Model Warmup Explained:

┌─────────────────────────────────────────────────────────────────────────────┐
│ WHY WARMUP MATTERS                                                          │
├─────────────────────────────────────────────────────────────────────────────┤
│                                                                             │
│  First inference after load (cold):                                         │
│  ┌─────────────────────────────────────────────────────────────────────┐    │
│  │ Time: ████████████████████████████████████████ 500ms                │    │
│  │       │         │              │              │                     │    │
│  │       └ CUDA    └ JIT compile  └ Allocate    └ Actual inference     │    │
│  │         init      kernels       buffers                             │    │
│  └─────────────────────────────────────────────────────────────────────┘    │
│                                                                              │
│  Second inference (warm):                                                    │
│  ┌─────────────────────────────────────────────────────────────────────┐    │
│  │ Time: ████ 10ms                                                     │    │
│  │       └ Only actual inference                                       │    │
│  └─────────────────────────────────────────────────────────────────────┘    │
│                                                                              │
│  By calling predict() once during startup with dummy data:                  │
│  • First real user request gets the fast path                               │
│  • No surprise latency spikes in production                                 │
│                                                                             │
└─────────────────────────────────────────────────────────────────────────────┘

Step 5: FastAPI Application

src/main.py

"""FastAPI application for model serving."""

import time
import logging
from contextlib import asynccontextmanager
from typing import Annotated

import numpy as np
from fastapi import FastAPI, HTTPException, Depends, Request
from fastapi.middleware.cors import CORSMiddleware
from prometheus_client import Counter, Histogram, generate_latest
from starlette.responses import Response

from .config import Settings, get_settings
from .model import ModelWrapper
from .schemas import (
    PredictionInput,
    BatchPredictionInput,
    PredictionOutput,
    BatchPredictionOutput,
    HealthResponse,
    HealthStatus,
)


# Configure logging
logging.basicConfig(
    level=logging.INFO,
    format="%(asctime)s - %(name)s - %(levelname)s - %(message)s"
)
logger = logging.getLogger(__name__)

# Prometheus metrics
PREDICTION_COUNTER = Counter(
    "predictions_total",
    "Total number of predictions",
    ["status"]
)
PREDICTION_LATENCY = Histogram(
    "prediction_latency_seconds",
    "Prediction latency in seconds",
    buckets=[0.01, 0.025, 0.05, 0.1, 0.25, 0.5, 1.0]
)
BATCH_SIZE_HISTOGRAM = Histogram(
    "batch_size",
    "Batch sizes",
    buckets=[1, 5, 10, 25, 50, 100]
)

# Global model instance
model_wrapper: ModelWrapper = None


@asynccontextmanager
async def lifespan(app: FastAPI):
    """Application lifespan handler."""
    global model_wrapper
    settings = get_settings()

    # Startup: Load model
    logger.info("Starting model serving API...")
    model_wrapper = ModelWrapper(settings.model_path)

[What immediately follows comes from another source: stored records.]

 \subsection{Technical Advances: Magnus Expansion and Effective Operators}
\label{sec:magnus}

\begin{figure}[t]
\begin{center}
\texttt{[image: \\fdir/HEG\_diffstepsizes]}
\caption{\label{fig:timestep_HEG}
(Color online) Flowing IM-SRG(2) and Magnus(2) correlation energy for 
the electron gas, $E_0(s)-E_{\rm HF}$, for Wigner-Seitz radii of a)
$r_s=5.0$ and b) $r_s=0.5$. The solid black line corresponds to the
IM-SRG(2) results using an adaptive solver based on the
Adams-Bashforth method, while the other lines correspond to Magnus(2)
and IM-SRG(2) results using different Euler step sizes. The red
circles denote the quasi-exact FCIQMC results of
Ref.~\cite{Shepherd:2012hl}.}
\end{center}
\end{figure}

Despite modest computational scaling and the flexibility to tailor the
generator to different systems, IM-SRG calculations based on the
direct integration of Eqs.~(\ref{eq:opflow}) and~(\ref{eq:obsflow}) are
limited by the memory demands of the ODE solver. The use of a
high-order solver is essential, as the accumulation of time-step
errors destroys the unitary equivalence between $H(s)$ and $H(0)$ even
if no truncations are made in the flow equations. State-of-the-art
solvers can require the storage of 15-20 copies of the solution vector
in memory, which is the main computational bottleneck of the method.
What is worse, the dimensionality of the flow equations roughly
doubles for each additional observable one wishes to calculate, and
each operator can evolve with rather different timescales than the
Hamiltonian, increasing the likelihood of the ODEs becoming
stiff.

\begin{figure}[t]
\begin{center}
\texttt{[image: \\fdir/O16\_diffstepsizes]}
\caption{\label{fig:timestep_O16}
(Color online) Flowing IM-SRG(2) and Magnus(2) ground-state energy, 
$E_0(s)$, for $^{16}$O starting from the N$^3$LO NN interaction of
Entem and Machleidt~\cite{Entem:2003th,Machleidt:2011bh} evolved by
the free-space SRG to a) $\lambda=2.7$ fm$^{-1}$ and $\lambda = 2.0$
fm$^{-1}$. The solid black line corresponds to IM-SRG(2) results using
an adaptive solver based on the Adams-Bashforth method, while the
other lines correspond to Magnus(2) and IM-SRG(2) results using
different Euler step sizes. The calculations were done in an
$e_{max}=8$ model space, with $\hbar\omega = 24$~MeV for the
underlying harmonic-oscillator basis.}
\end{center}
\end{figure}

    if model_wrapper.load():
        model_wrapper.warmup()
        logger.info("Model ready for inference")
    else:
        logger.error("Failed to load model")

    yield

    # Shutdown
    logger.info("Shutting down model serving API...")

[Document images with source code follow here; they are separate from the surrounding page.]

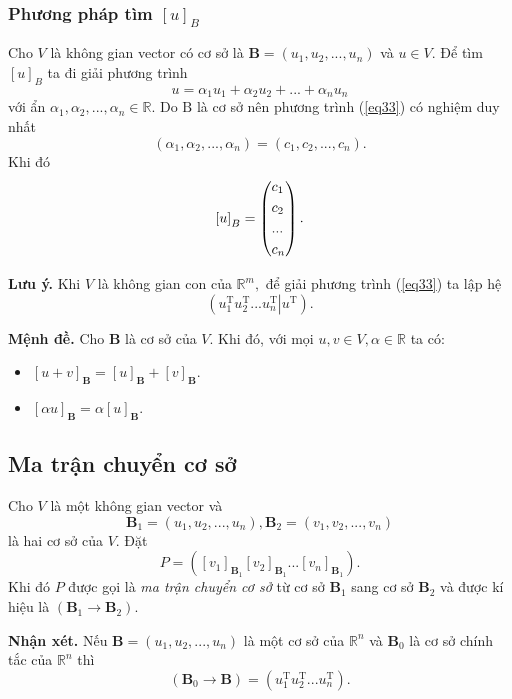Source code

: \subsubsection{Phương pháp tìm ${\left[ u \right]_B}$}
Cho $V$ là không gian vector có cơ sở là $\mathbf{B} = \left( {{u_1},{u_2},...,{u_n}} \right)$ và $u \in V.$ Để tìm ${\left[ u \right]_B}$ ta đi giải phương trình
\begin{equation}
u = {\alpha _1}{u_1} + {\alpha _2}{u_2} + ... + {\alpha _n}{u_n}
\label{eq33}
\end{equation}
với ẩn $\alpha_1, \alpha_2, ..., \alpha_n \in \mathbb{R}.$ Do $\mathrm{B}$ là cơ sở nên phương trình (\ref{eq33}) có nghiệm duy nhất
$$\left( {{\alpha _1},{\alpha _2},...,{\alpha _n}} \right) = \left( {{c_1},{c_2},...,{c_n}} \right).$$
Khi đó 
$${\left[ u \right]_B} = \left( \begin{gathered}
  {c_1} \hfill \\
  {c_2} \hfill \\
  ... \hfill \\
  {c_n} \hfill \\ 
\end{gathered}  \right).$$
\begin{mybox}
\textbf{Lưu ý.} Khi $V$ là không gian con của $\mathbb{R}^m,$ để giải phương trình (\ref{eq33}) ta lập hệ
$$\left( {u_1^{\mathrm{T}}u_2^{\mathrm{T}}...\left. {u_n^{\mathrm{T}}} \right|{u^{\mathrm{T}}}} \right).$$
\end{mybox}
\begin{mybox}
\textbf{Mệnh đề.} Cho $\mathbf{B}$ là cơ sở của $V.$ Khi đó, với mọi $u, v \in V, \alpha \in \mathbb{R}$ ta có:
\begin{itemize}
\item ${\left[ {u + v} \right]_{\mathbf{B}}} = {\left[ u \right]_{\mathbf{B}}} + {\left[ v \right]_{\mathbf{B}}}.$
\item ${\left[ {\alpha u} \right]_{\mathbf{B}}} = \alpha {\left[ u \right]_{\mathbf{B}}}.$
\end{itemize}
\end{mybox}
\subsection{Ma trận chuyển cơ sở}
Cho $V$ là một không gian vector và
$${\mathbf{B}_1} = \left( {{u_1},{u_2},...,{u_n}} \right),{\mathbf{B}_2} = \left( {{v_1},{v_2},...,{v_n}} \right)$$
là hai cơ sở của $V.$ Đặt
$$P = \left( {{{\left[ {{v_1}} \right]}_{\mathbf{B}_1}}{{\left[ {{v_2}} \right]}_{\mathbf{B}_1}}...{{\left[ {{v_n}} \right]}_{\mathbf{B}_1}}} \right).$$
Khi đó $P$ được gọi là \textit{ma trận chuyển cơ sở} từ cơ sở $\mathbf{B}_1$ sang cơ sở $\mathbf{B}_2$ và được kí hiệu là $\left( {\mathbf{B}_1 \to \mathbf{B}_2} \right).$
\begin{mybox}
\textbf{Nhận xét.} Nếu ${\mathbf{B}} = \left( {{u_1},{u_2},...,{u_n}} \right)$ là một cơ sở của $\mathbb{R}^n$ và $\mathbf{B}_0$ là cơ sở chính tắc của $\mathbb{R}^n$ thì
$$\left( {{\mathbf{B}_0} \to \mathbf{B}} \right) = \left( {u_1^{\mathrm{T}}u_2^{\mathrm{T}}...u_n^{\mathrm{T}}} \right).$$
\end{mybox}
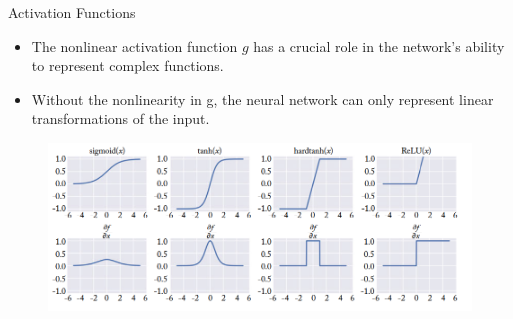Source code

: \begin{frame}{Activation Functions}

\begin{scriptsize}
\begin{itemize}
\item The nonlinear activation function $g$ has a crucial role in the network's ability to represent complex functions. 
\item Without the nonlinearity in g, the neural network can only represent linear transformations of the input.
\end{itemize}


\end{scriptsize}

\begin{figure}[htb]
	\centering
	 \includegraphics[scale=0.24]{pics/activations.png}
\end{figure}


\end{frame}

def create_app() -> FastAPI:
    """Create FastAPI application."""
    settings = get_settings()

    app = FastAPI(
        title=settings.app_name,
        description="Production ML Model Serving API",
        version="1.0.0",
        lifespan=lifespan
    )

    # Add CORS middleware
    app.add_middleware(
        CORSMiddleware,
        allow_origins=["*"],
        allow_methods=["*"],
        allow_headers=["*"],
    )

    return app


app = create_app()


def get_model() -> ModelWrapper:
    """Dependency to get model instance."""
    if model_wrapper is None or not model_wrapper.is_loaded:
        raise HTTPException(
            status_code=503,
            detail="Model not available"
        )
    return model_wrapper


@app.get("/health", response_model=HealthResponse)
async def health_check(
    settings: Annotated[Settings, Depends(get_settings)]
) -> HealthResponse:
    """
    Health check endpoint.

    Returns the current health status of the service.
    """
    if model_wrapper and model_wrapper.is_loaded:
        return HealthResponse(
            status=HealthStatus.HEALTHY,
            model_loaded=True,
            model_name=settings.model_name
        )
    return HealthResponse(
        status=HealthStatus.UNHEALTHY,
        model_loaded=False,
        model_name=settings.model_name
    )


@app.get("/ready")
async def readiness_check():
    """Kubernetes readiness probe."""
    if model_wrapper and model_wrapper.is_loaded:
        return {"ready": True}
    raise HTTPException(status_code=503, detail="Not ready")


@app.get("/metrics")
async def metrics():
    """Prometheus metrics endpoint."""
    return Response(
        content=generate_latest(),
        media_type="text/plain"
    )


@app.post("/predict", response_model=PredictionOutput)
async def predict(
    input_data: PredictionInput,
    model: Annotated[ModelWrapper, Depends(get_model)]
) -> PredictionOutput:
    """
    Single prediction endpoint.

    Takes a feature vector and returns the prediction.
    """
    start_time = time.time()

    try:
        # Run inference
        features = np.array([input_data.features])
        result = model.predict(features)

        # Record metrics
        latency = time.time() - start_time
        PREDICTION_LATENCY.observe(latency)
        PREDICTION_COUNTER.labels(status="success").inc()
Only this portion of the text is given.